Last updated: 2026-04-09
Status: CLI ✅ | Server ✅ | ReAct agent ✅ | Web UI ✅ | Agent adapters ✅ | Multi-provider LLM ✅ | Phase 3.5B ✅ | Next: Phase 3.5C
CodeFRAME is a project delivery system: Think → Build → Prove → Ship. It owns the edges of the AI coding pipeline — everything before code gets written (PRD, specification, task decomposition) and everything after (verification gates, quality memory, deployment). The actual coding is delegated to frontier agents.
CodeFRAME does not compete with coding agents. It orchestrates them.

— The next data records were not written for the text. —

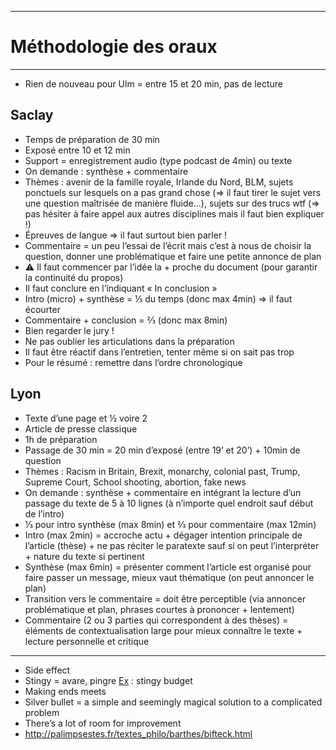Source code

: ***
# Méthodologie des oraux
***
- Rien de nouveau pour Ulm = entre 15 et 20 min, pas de lecture 
## Saclay 

- Temps de préparation de 30 min 
- Exposé entre 10 et 12 min 
- Support = enregistrement audio (type podcast de 4min) ou texte 
- On demande : synthèse + commentaire 
- Thèmes : avenir de la famille royale, Irlande du Nord, BLM, sujets ponctuels sur lesquels on a pas grand chose (⇒ il faut tirer le sujet vers une question maîtrisée de manière fluide…), sujets sur des trucs wtf (⇒ pas hésiter à faire appel aux autres disciplines mais il faut bien expliquer !)
- Épreuves de langue ⇒ il faut surtout bien parler ! 
- Commentaire = un peu l’essai de l’écrit mais c’est à nous de choisir la question, donner une problématique et faire une petite annonce de plan 
- ⚠ Il faut commencer par l’idée la + proche du document (pour garantir la continuité du propos)
- Il faut conclure en l’indiquant « In conclusion »
- Intro (micro) + synthèse = ⅓ du temps (donc max 4min) ⇒ il faut écourter
- Commentaire + conclusion = ⅔ (donc max 8min) 
- Bien regarder le jury ! 
- Ne pas oublier les articulations dans la préparation 
- Il faut être réactif dans l’entretien, tenter même si on sait pas trop 
- Pour le résumé : remettre dans l’ordre chronologique 

## Lyon 

- Texte d’une page et ½ voire 2 
- Article de presse classique 
- 1h de préparation 
- Passage de 30 min = 20 min d’exposé (entre 19’ et 20’) + 10min de question 
- Thèmes : Racism in Britain, Brexit, monarchy, colonial past, Trump, Supreme Court, School shooting, abortion, fake news 
- On demande : synthèse + commentaire en intégrant la lecture d’un passage du texte de 5 à 10 lignes (à n’importe quel endroit sauf début de l’intro) 
- ⅓ pour intro synthèse (max 8min) et ⅔ pour commentaire (max 12min)  
- Intro (max 2min) = accroche actu + dégager intention principale de l’article (thèse) + ne pas réciter le paratexte sauf si on peut l’interpréter + nature du texte si pertinent 
- Synthèse (max 6min) = présenter comment l’article est organisé pour faire passer un message, mieux vaut thématique (on peut annoncer le plan)
- Transition vers le commentaire = doit être perceptible (via annoncer problématique et plan, phrases courtes à prononcer + lentement)
- Commentaire (2 ou 3 parties qui correspondent à des thèses) = éléments de contextualisation large pour mieux connaître le texte + lecture personnelle et critique 



***
- Side effect 
- Stingy = avare, pingre <u>Ex</u> : stingy budget 
- Making ends meets 
- Silver bullet = a simple and seemingly magical solution to a complicated problem
- There’s a lot of room for improvement 
- http://palimpsestes.fr/textes_philo/barthes/bifteck.html
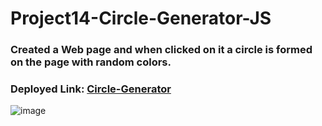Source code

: # Project14-Circle-Generator-JS
### Created a Web page and when clicked on it a circle is formed on the page with random colors.

### Deployed Link: [Circle-Generator](https://create-circle-onclick.netlify.app/)

![image](https://user-images.githubusercontent.com/48837703/214050974-9da1ea02-ee70-4d2f-8d73-126c4d9c6fa2.png)
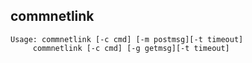## commnetlink

	Usage: commnetlink [-c cmd] [-m postmsg][-t timeout]
      	 commnetlink [-c cmd] [-g getmsg][-t timeout]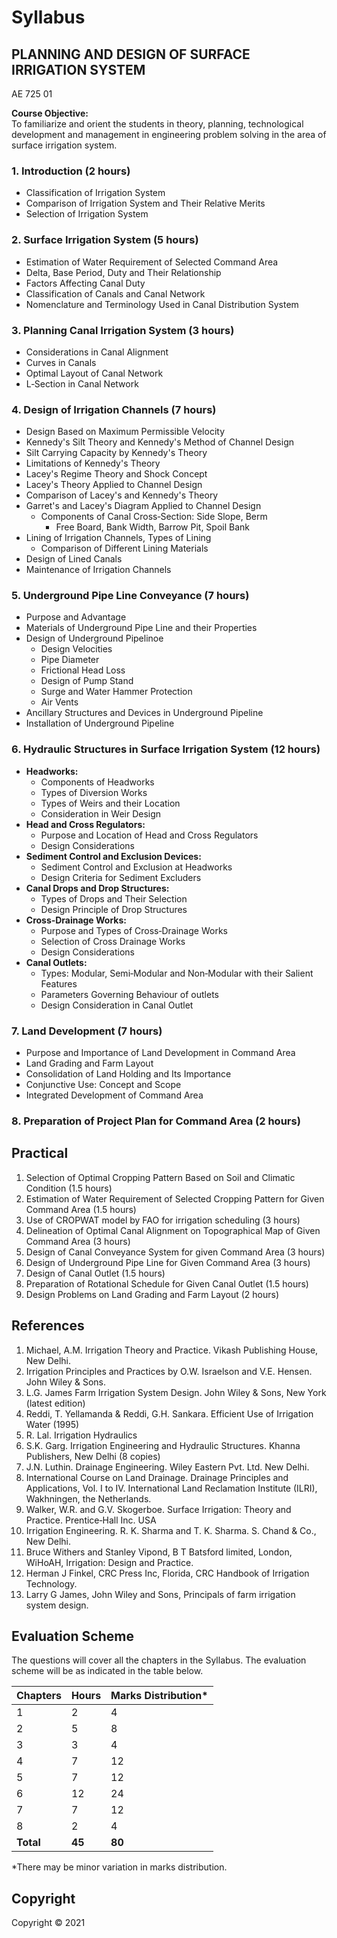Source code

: # Syllabus

## PLANNING AND DESIGN OF SURFACE IRRIGATION SYSTEM<br>
AE 725 01

**Course Objective:**<br>
To familiarize and orient the students in theory, planning, technological development and management in engineering problem solving in the area of surface irrigation system.

### 1. Introduction (2 hours)

* Classification of Irrigation System
* Comparison of Irrigation System and Their Relative Merits
* Selection of Irrigation System

### 2. Surface Irrigation System (5 hours)

* Estimation of Water Requirement of Selected Command Area
* Delta, Base Period, Duty and Their Relationship
* Factors Affecting Canal Duty
* Classification of Canals and Canal Network
* Nomenclature and Terminology Used in Canal Distribution System

### 3. Planning Canal Irrigation System (3 hours)

* Considerations in Canal Alignment
* Curves in Canals
* Optimal Layout of Canal Network
* L‐Section in Canal Network

### 4. Design of Irrigation Channels (7 hours)

* Design Based on Maximum Permissible Velocity
* Kennedy's Silt Theory and Kennedy's Method of Channel Design
* Silt Carrying Capacity by Kennedy's Theory
* Limitations of Kennedy's Theory
* Lacey's Regime Theory and Shock Concept
* Lacey's Theory Applied to Channel Design
* Comparison of Lacey's and Kennedy's Theory
* Garret's and Lacey's Diagram Applied to Channel Design
    * Components of Canal Cross‐Section: Side Slope, Berm
        * Free Board, Bank Width, Barrow Pit, Spoil Bank
* Lining of Irrigation Channels, Types of Lining
    * Comparison of Different Lining Materials
* Design of Lined Canals
* Maintenance of Irrigation Channels

### 5. Underground Pipe Line Conveyance (7 hours)

* Purpose and Advantage
* Materials of Underground Pipe Line and their Properties
* Design of Underground Pipelinoe
    * Design Velocities
    * Pipe Diameter
    * Frictional Head Loss
    * Design of Pump Stand
    * Surge and Water Hammer Protection
    * Air Vents
* Ancillary Structures and Devices in Underground Pipeline
* Installation of Underground Pipeline

### 6. Hydraulic Structures in Surface Irrigation System (12 hours)

* **Headworks:**
    * Components of Headworks
    * Types of Diversion Works
    * Types of Weirs and their Location
    * Consideration in Weir Design
* **Head and Cross Regulators:**
    * Purpose and Location of Head and Cross Regulators
    * Design Considerations
* **Sediment Control and Exclusion Devices:**
    * Sediment Control and Exclusion at Headworks
    * Design Criteria for Sediment Excluders
* **Canal Drops and Drop Structures:**
    * Types of Drops and Their Selection
    * Design Principle of Drop Structures
* **Cross‐Drainage Works:**
    * Purpose and Types of Cross‐Drainage Works
    * Selection of Cross Drainage Works
    * Design Considerations
* **Canal Outlets:**
    * Types: Modular, Semi‐Modular and Non‐Modular with their Salient Features
    * Parameters Governing Behaviour of outlets
    * Design Consideration in Canal Outlet

### 7. Land Development (7 hours)

* Purpose and Importance of Land Development in Command Area
* Land Grading and Farm Layout
* Consolidation of Land Holding and Its Importance
* Conjunctive Use: Concept and Scope
* Integrated Development of Command Area

### 8. Preparation of Project Plan for Command Area (2 hours)

## Practical

1. Selection of Optimal Cropping Pattern Based on Soil and Climatic Condition (1.5 hours)
2. Estimation of Water Requirement of Selected Cropping Pattern for Given Command Area (1.5 hours)
3. Use of CROPWAT model by FAO for irrigation scheduling (3 hours)
4. Delineation of Optimal Canal Alignment on Topographical Map of Given Command Area (3 hours)
5. Design of Canal Conveyance System for given Command Area (3 hours)
6. Design of Underground Pipe Line for Given Command Area (3 hours)
7. Design of Canal Outlet (1.5 hours)
8. Preparation of Rotational Schedule for Given Canal Outlet (1.5 hours)
9. Design Problems on Land Grading and Farm Layout (2 hours)

## References

1. Michael, A.M. Irrigation Theory and Practice. Vikash Publishing House, New Delhi.
2. Irrigation Principles and Practices by O.W. Israelson and V.E. Hensen. John Wiley & Sons.
3. L.G. James Farm Irrigation System Design. John Wiley & Sons, New York (latest edition)
4. Reddi, T. Yellamanda & Reddi, G.H. Sankara. Efficient Use of Irrigation Water (1995)
5. R. Lal. Irrigation Hydraulics
6. S.K. Garg. Irrigation Engineering and Hydraulic Structures. Khanna Publishers, New Delhi (8 copies)
7. J.N. Luthin. Drainage Engineering. Wiley Eastern Pvt. Ltd. New Delhi.
8. International Course on Land Drainage. Drainage Principles and Applications, Vol. I to IV. International Land Reclamation Institute (ILRI), Wakhningen, the Netherlands.
9. Walker, W.R. and G.V. Skogerboe. Surface Irrigation: Theory and Practice. Prentice‐Hall Inc. USA
10. Irrigation Engineering. R. K. Sharma and T. K. Sharma. S. Chand & Co., New Delhi.
11. Bruce Withers and Stanley Vipond, B T Batsford limited, London, WiHoAH, Irrigation: Design and Practice.
12. Herman J Finkel, CRC Press Inc, Florida, CRC Handbook of Irrigation Technology.
13. Larry G James, John Wiley and Sons, Principals of farm irrigation system design.

## Evaluation Scheme

The questions will cover all the chapters in the Syllabus. The evaluation scheme will be as indicated in the table below.

| Chapters | Hours | Marks Distribution* |
|---|---|---|
| 1 | 2 | 4 |
| 2 | 5 | 8 |
| 3 | 3 | 4 |
| 4 | 7 | 12 |
| 5 | 7 | 12 |
| 6 | 12 | 24 |
| 7 | 7 | 12 |
| 8 | 2 | 4 |
| **Total** | **45** | **80** |

*There may be minor variation in marks distribution.

## Copyright

Copyright &copy; 2021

If you are an agent working in this repo: do not improvise architecture. Follow the documents listed below.
- Golden Path:
docs/GOLDEN_PATH.md— the only workflow we build until it works end-to-end - Command Tree + Module Mapping:
docs/CLI_WIREFRAME.md— CLI commands → core modules - Product Roadmap:
docs/PRODUCT_ROADMAP.md— current phase plan (Phase 3.5/4/5) - Vision:
docs/VISION.md— north star for all decisions - Agent System Reference:
docs/AGENT_SYSTEM_REFERENCE.md— agent components, execution flows
Rule 0: If a change does not directly support the Think → Build → Prove → Ship pipeline, do not implement it.
- Core-first: Domain logic lives in
codeframe/core/— headless, no FastAPI imports - CLI-first: Golden Path works without any running FastAPI server
- Server optional: FastAPI (
codeframe/ui/) is a thin adapter over core, started explicitly viacodeframe serve - Web UI optional: Next.js frontend (
web-ui/) connects to the server via REST and WebSocket - Adapters: LLM providers in
codeframe/adapters/llm/ - Default engine: ReAct (observe → think → act loop) — legacy plan engine available via
--engine plan
The architecture is layered — CLI and server call the same core modules. The web UI calls the server. No layer bypasses its boundary.
codeframe/
├── core/ # Headless domain + orchestration (NO FastAPI imports)
│ ├── react_agent.py # ReAct agent (default engine)
│ ├── tools.py # Tool definitions (7 tools)
│ ├── editor.py # Search-replace file editor with fuzzy matching
│ ├── agent.py # Legacy plan engine (--engine plan)
│ ├── planner.py, executor.py # Plan engine internals
│ ├── runtime.py # Run lifecycle + engine selection
│ ├── conductor.py # Batch orchestration + worker pool
│ ├── tasks.py, blockers.py, prd.py, workspace.py
│ ├── gates.py, fix_tracker.py, quick_fixes.py # Verification + self-correction
│ ├── stall_detector.py, stall_monitor.py
│ ├── dependency_graph.py, dependency_analyzer.py
│ ├── context.py, state_machine.py, events.py, streaming.py
│ ├── environment.py, installer.py, diagnostics.py
│ ├── credentials.py, agents_config.py
│ └── sandbox/ # Worktree + E2B isolation abstractions
├── adapters/
│ ├── llm/ # LLM provider adapters (anthropic, openai-compatible, mock)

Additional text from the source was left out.